→ **Aim of the exercise**: Scan the records below, and wherever a line has the word "certifications", pull it out.

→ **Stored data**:
──────
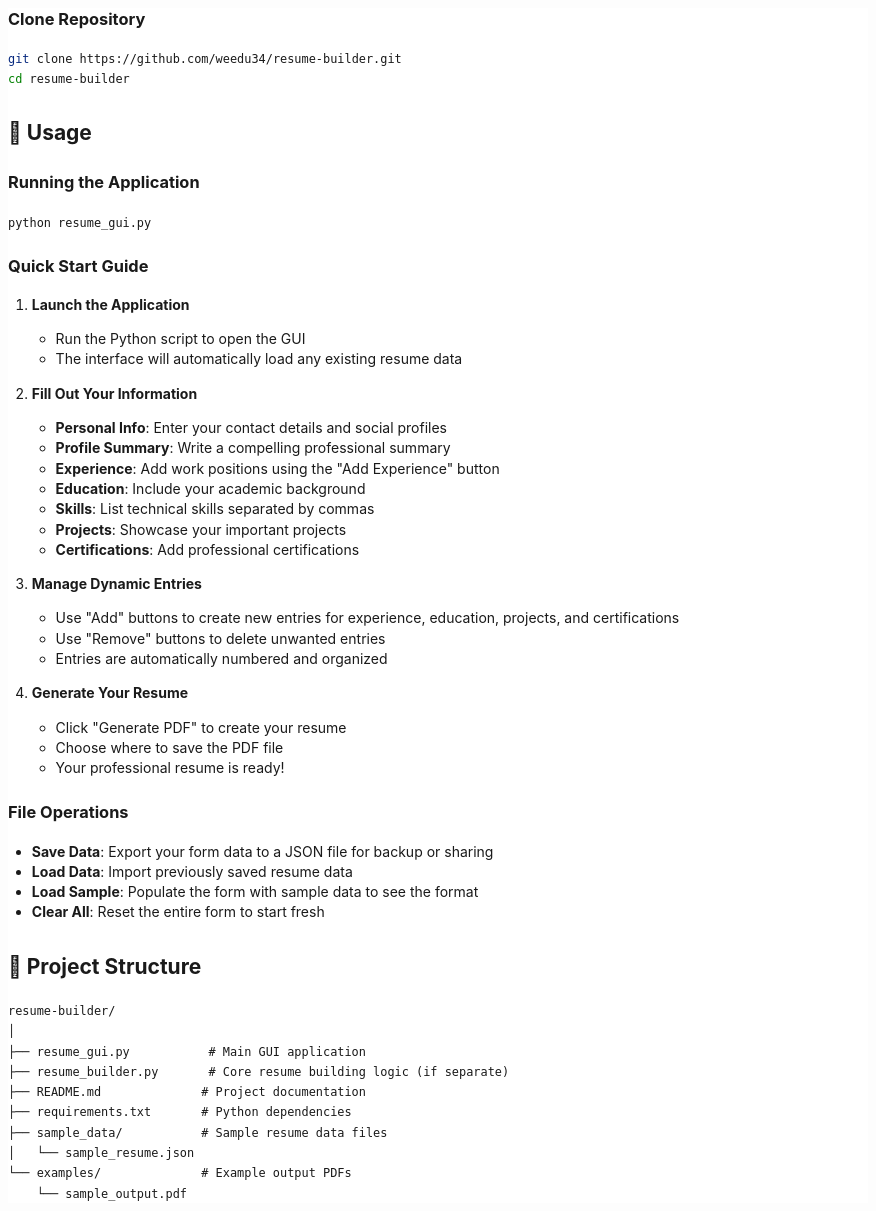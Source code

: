 ### Clone Repository
```bash
git clone https://github.com/weedu34/resume-builder.git
cd resume-builder
```

## 📖 Usage

### Running the Application
```bash
python resume_gui.py
```

### Quick Start Guide

1. **Launch the Application**
   - Run the Python script to open the GUI
   - The interface will automatically load any existing resume data

2. **Fill Out Your Information**
   - **Personal Info**: Enter your contact details and social profiles
   - **Profile Summary**: Write a compelling professional summary
   - **Experience**: Add work positions using the "Add Experience" button
   - **Education**: Include your academic background
   - **Skills**: List technical skills separated by commas
   - **Projects**: Showcase your important projects
   - **Certifications**: Add professional certifications

3. **Manage Dynamic Entries**
   - Use "Add" buttons to create new entries for experience, education, projects, and certifications
   - Use "Remove" buttons to delete unwanted entries
   - Entries are automatically numbered and organized

4. **Generate Your Resume**
   - Click "Generate PDF" to create your resume
   - Choose where to save the PDF file
   - Your professional resume is ready!

### File Operations

- **Save Data**: Export your form data to a JSON file for backup or sharing
- **Load Data**: Import previously saved resume data
- **Load Sample**: Populate the form with sample data to see the format
- **Clear All**: Reset the entire form to start fresh

## 📁 Project Structure

```
resume-builder/
│
├── resume_gui.py           # Main GUI application
├── resume_builder.py       # Core resume building logic (if separate)
├── README.md              # Project documentation
├── requirements.txt       # Python dependencies
├── sample_data/           # Sample resume data files
│   └── sample_resume.json
└── examples/              # Example output PDFs
    └── sample_output.pdf
```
──────
→ **Response area**:
   - **Certifications**: Add professional certifications
   - Use "Add" buttons to create new entries for experience, education, projects, and certifications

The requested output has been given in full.